Logo image

Paulo Coelho: "No eres perfecto, pero puedes seguir aprendiendo"

3 minutos
Pensar una y otra vez en lo que salió mal, generalizar y convertir un episodio concreto en identidad aumenta el malestar.
Paulo Coelho: "No eres perfecto, pero puedes seguir aprendiendo"
Escrito por Estefanía Filardi
Publicado: 03 julio, 2026 20:00

Hay días en los que algo sale mal y la reacción interna es desproporcionada respecto al error real. El fallo en sí suele ser manejable; lo que se añade después —el reproche, la vuelta a la escena, la tendencia a convertir un error puntual en evidencia de algo más grande— es lo que acaba costando más energía.

La frase que circula como atribuida a Coelho —”No eres perfecto, pero puedes seguir aprendiendo”— refleja una idea que desarrolla con claridad en El manual del guerrero de la luz: el guerrero conoce sus defectos, reconoce sus errores y aun así no pierde la esperanza de ser mejor. No porque los ignore, sino porque ha aprendido a relacionarse con ellos sin detenerse en el castigo.

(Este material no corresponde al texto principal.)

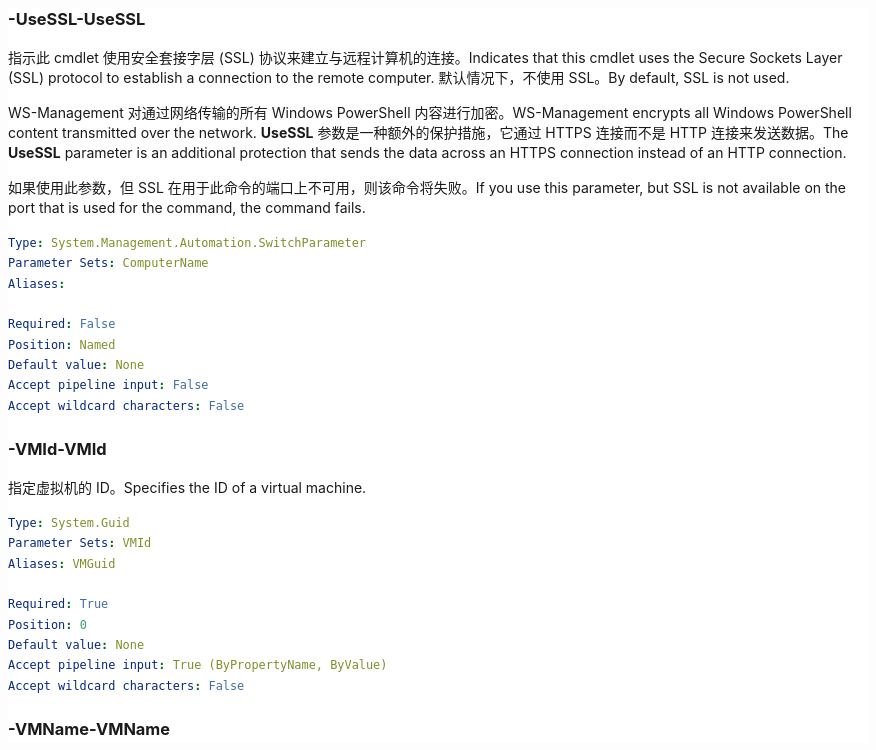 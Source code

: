 ### <span data-ttu-id="9381d-288">-UseSSL</span><span class="sxs-lookup"><span data-stu-id="9381d-288">-UseSSL</span></span>

<span data-ttu-id="9381d-289">指示此 cmdlet 使用安全套接字层 (SSL) 协议来建立与远程计算机的连接。</span><span class="sxs-lookup"><span data-stu-id="9381d-289">Indicates that this cmdlet uses the Secure Sockets Layer (SSL) protocol to establish a connection to the remote computer.</span></span> <span data-ttu-id="9381d-290">默认情况下，不使用 SSL。</span><span class="sxs-lookup"><span data-stu-id="9381d-290">By default, SSL is not used.</span></span>

<span data-ttu-id="9381d-291">WS-Management 对通过网络传输的所有 Windows PowerShell 内容进行加密。</span><span class="sxs-lookup"><span data-stu-id="9381d-291">WS-Management encrypts all Windows PowerShell content transmitted over the network.</span></span> <span data-ttu-id="9381d-292">**UseSSL** 参数是一种额外的保护措施，它通过 HTTPS 连接而不是 HTTP 连接来发送数据。</span><span class="sxs-lookup"><span data-stu-id="9381d-292">The **UseSSL** parameter is an additional protection that sends the data across an HTTPS connection instead of an HTTP connection.</span></span>

<span data-ttu-id="9381d-293">如果使用此参数，但 SSL 在用于此命令的端口上不可用，则该命令将失败。</span><span class="sxs-lookup"><span data-stu-id="9381d-293">If you use this parameter, but SSL is not available on the port that is used for the command, the command fails.</span></span>

```yaml
Type: System.Management.Automation.SwitchParameter
Parameter Sets: ComputerName
Aliases:

Required: False
Position: Named
Default value: None
Accept pipeline input: False
Accept wildcard characters: False
```

### <span data-ttu-id="9381d-294">-VMId</span><span class="sxs-lookup"><span data-stu-id="9381d-294">-VMId</span></span>

<span data-ttu-id="9381d-295">指定虚拟机的 ID。</span><span class="sxs-lookup"><span data-stu-id="9381d-295">Specifies the ID of a virtual machine.</span></span>

```yaml
Type: System.Guid
Parameter Sets: VMId
Aliases: VMGuid

Required: True
Position: 0
Default value: None
Accept pipeline input: True (ByPropertyName, ByValue)
Accept wildcard characters: False
```

### <span data-ttu-id="9381d-296">-VMName</span><span class="sxs-lookup"><span data-stu-id="9381d-296">-VMName</span></span>
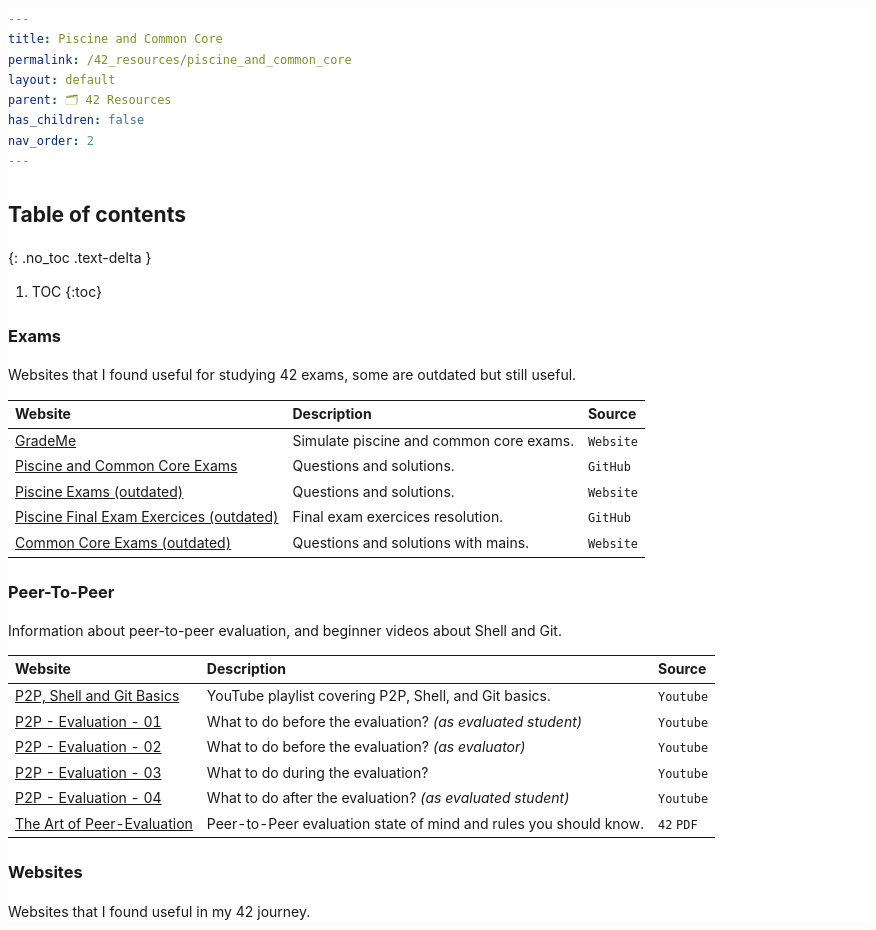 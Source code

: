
 ```yaml
---
title: Piscine and Common Core
permalink: /42_resources/piscine_and_common_core
layout: default
parent: 🗂️ 42 Resources
has_children: false
nav_order: 2
---
```


## **Table of contents**
{: .no_toc .text-delta }

1. TOC
{:toc}

### **Exams**

Websites that I found useful for studying 42 exams, some are outdated but still useful.

| Website | Description | Source |
| :------ | :---------- | :----- |
| [GradeMe](https://grademe.fr)                                                            | Simulate piscine and common core exams. | `Website` |
| [Piscine and Common Core Exams](https://github.com/pasqualerossi)                        | Questions and solutions.                | `GitHub`  |
| [Piscine Exams (outdated)](http://nigal.freeshell.org/42)                                | Questions and solutions.                | `Website` |
| [Piscine Final Exam Exercices (outdated)](https://github.com/alanbarrett2/42-Final-Exam) | Final exam exercices resolution.        | `GitHub`  |
| [Common Core Exams (outdated)](http://www.anit.az/?author=1)                             | Questions and solutions with mains.     | `Website` |

### **Peer-To-Peer**

Information about peer-to-peer evaluation, and beginner videos about Shell and Git.

| Website | Description | Source |
| :------ | :---------- | :----- |
| [P2P, Shell and Git Basics](https://youtube.com/playlist?list=PLVQYiy6xNUxxhvwi0PGmXb5isUdVwmsg8)                                                                                           | YouTube playlist covering P2P, Shell, and Git basics.            | `Youtube`  |
| [P2P - Evaluation - 01](https://youtu.be/CF0lx9o1RCE)                                                                                                                                       | What to do before the evaluation? *(as evaluated student)*       | `Youtube`  |
| [P2P - Evaluation - 02](https://youtu.be/eTt5NQUO3LY)                                                                                                                                       | What to do before the evaluation? *(as evaluator)*               | `Youtube`  |
| [P2P - Evaluation - 03](https://youtu.be/_GgfLzcgNvQ)                                                                                                                                       | What to do during the evaluation?                                | `Youtube`  |
| [P2P - Evaluation - 04](https://youtu.be/hzMe_CDM8ug)                                                                                                                                       | What to do after the evaluation? *(as evaluated student)*        | `Youtube`  |
| [The Art of Peer-Evaluation](https://elearning.intra.42.fr/notions/c-piscine-the-pedagogy/subnotions/piscine-c-the-pedagogy-document-peer-correcting/pdfs/The%20Art%20Of%20Peer-Evaluation) | Peer-to-Peer evaluation state of mind and rules you should know. | `42` `PDF` |

### **Websites**

Websites that I found useful in my 42 journey.

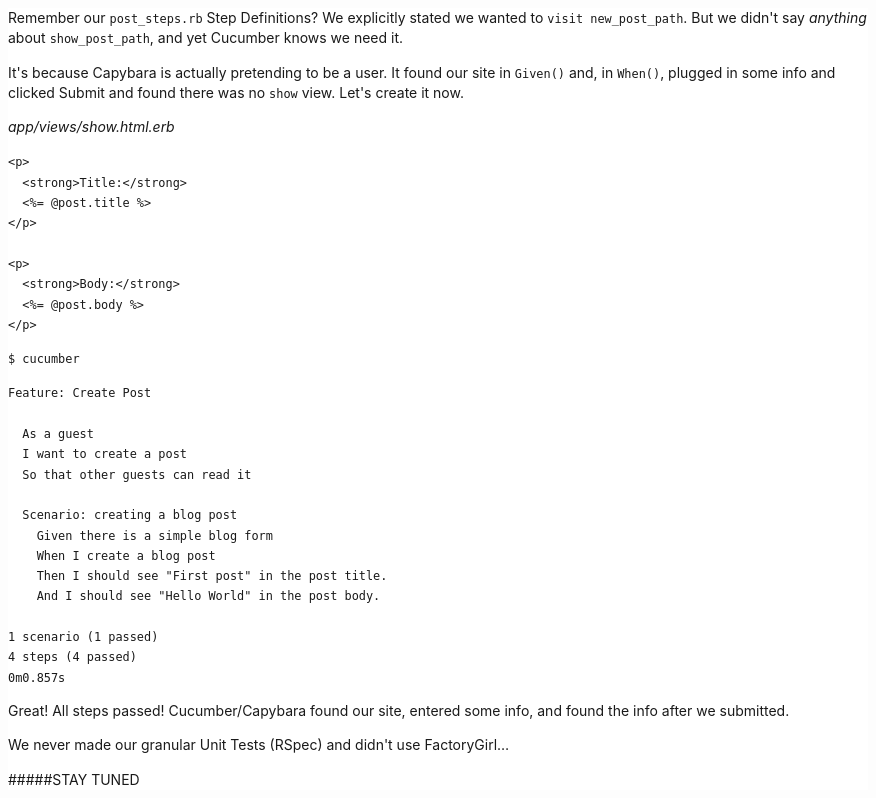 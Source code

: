Remember our `post_steps.rb` Step Definitions? We explicitly stated we wanted to `visit new_post_path`. But we didn't say *anything* about `show_post_path`, and yet Cucumber knows we need it.

It's because Capybara is actually pretending to be a user. It found our site in `Given()` and, in `When()`, plugged in some info and clicked Submit and found there was no `show` view. Let's create it now.


*app/views/show.html.erb*

	<p>
	  <strong>Title:</strong>
	  <%= @post.title %>
	</p>
	
	<p>
	  <strong>Body:</strong>
	  <%= @post.body %>
	</p>
	
`$ cucumber`

	Feature: Create Post
	
	  As a guest
	  I want to create a post
	  So that other guests can read it
	
	  Scenario: creating a blog post
	    Given there is a simple blog form
	    When I create a blog post
	    Then I should see "First post" in the post title.
	    And I should see "Hello World" in the post body.
	
	1 scenario (1 passed)
	4 steps (4 passed)
	0m0.857s
	
Great! All steps passed! Cucumber/Capybara found our site, entered some info, and found the info after we submitted.

We never made our granular Unit Tests (RSpec) and didn't use FactoryGirl…

#####STAY TUNED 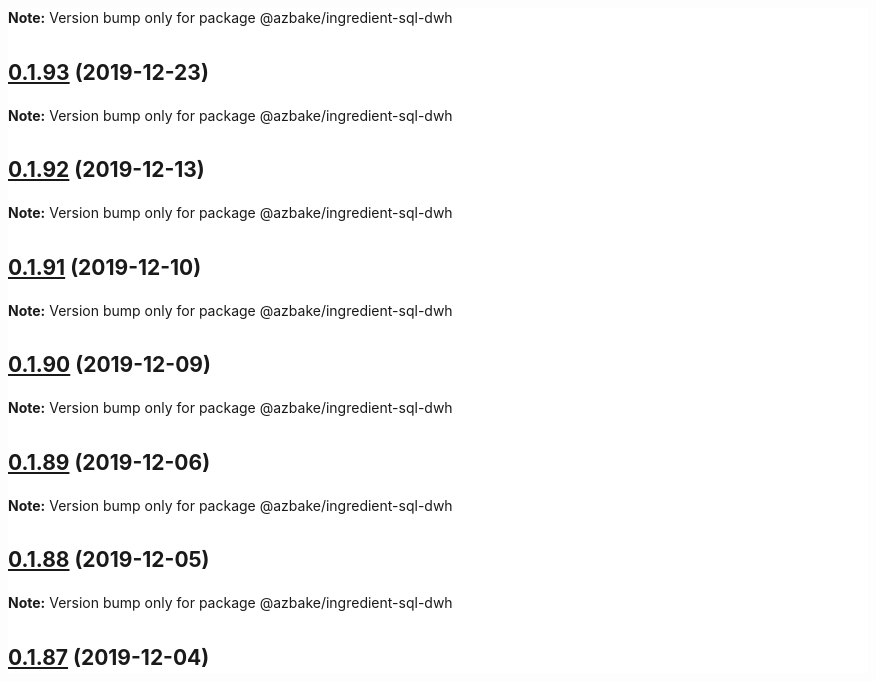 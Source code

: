 **Note:** Version bump only for package @azbake/ingredient-sql-dwh





## [0.1.93](https://github.com/HomecareHomebase/azure-bake/compare/v0.1.92...v0.1.93) (2019-12-23)

**Note:** Version bump only for package @azbake/ingredient-sql-dwh





## [0.1.92](https://github.com/HomecareHomebase/azure-bake/compare/v0.1.91...v0.1.92) (2019-12-13)

**Note:** Version bump only for package @azbake/ingredient-sql-dwh





## [0.1.91](https://github.com/HomecareHomebase/azure-bake/compare/v0.1.90...v0.1.91) (2019-12-10)

**Note:** Version bump only for package @azbake/ingredient-sql-dwh





## [0.1.90](https://github.com/HomecareHomebase/azure-bake/compare/v0.1.89...v0.1.90) (2019-12-09)

**Note:** Version bump only for package @azbake/ingredient-sql-dwh





## [0.1.89](https://github.com/HomecareHomebase/azure-bake/compare/v0.1.88...v0.1.89) (2019-12-06)

**Note:** Version bump only for package @azbake/ingredient-sql-dwh





## [0.1.88](https://github.com/HomecareHomebase/azure-bake/compare/v0.1.87...v0.1.88) (2019-12-05)

**Note:** Version bump only for package @azbake/ingredient-sql-dwh





## [0.1.87](https://github.com/HomecareHomebase/azure-bake/compare/v0.1.86...v0.1.87) (2019-12-04)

Qué suele pasar después de un error

La reacción habitual ante un fallo propio sigue un patrón bastante reconocible: primero aparece el reproche, luego el análisis en bucle de qué podría haberse hecho diferente, y en muchos casos una generalización —”siempre hago esto”, “nunca aprendo”— que convierte un episodio concreto en un rasgo de identidad. Esa generalización es el paso que más daña, porque ya no habla del error sino de la persona.

Nombrar el fallo sin exagerarlo es el primer ajuste útil. No minimizarlo, tampoco amplificarlo. Describir qué pasó exactamente, sin añadir la capa de interpretación que lo convierte en más de lo que fue.

Separar el fallo de la identidad

Fallar en algo y ser alguien que falla son dos cosas distintas. El error describe un comportamiento o una decisión en un momento concreto; no describe quién se es de forma permanente. Esa separación es la que permite corregir sin castigarse, porque la atención se dirige al comportamiento, que es modificable, y no a la identidad, que no tiene solución directa.

En situaciones cotidianas —responder mal en una conversación, llegar tarde, dejar algo a medias, decepcionar a alguien— el error casi siempre tiene un alcance concreto. Lo que lo convierte en un peso mayor es lo que se construye encima.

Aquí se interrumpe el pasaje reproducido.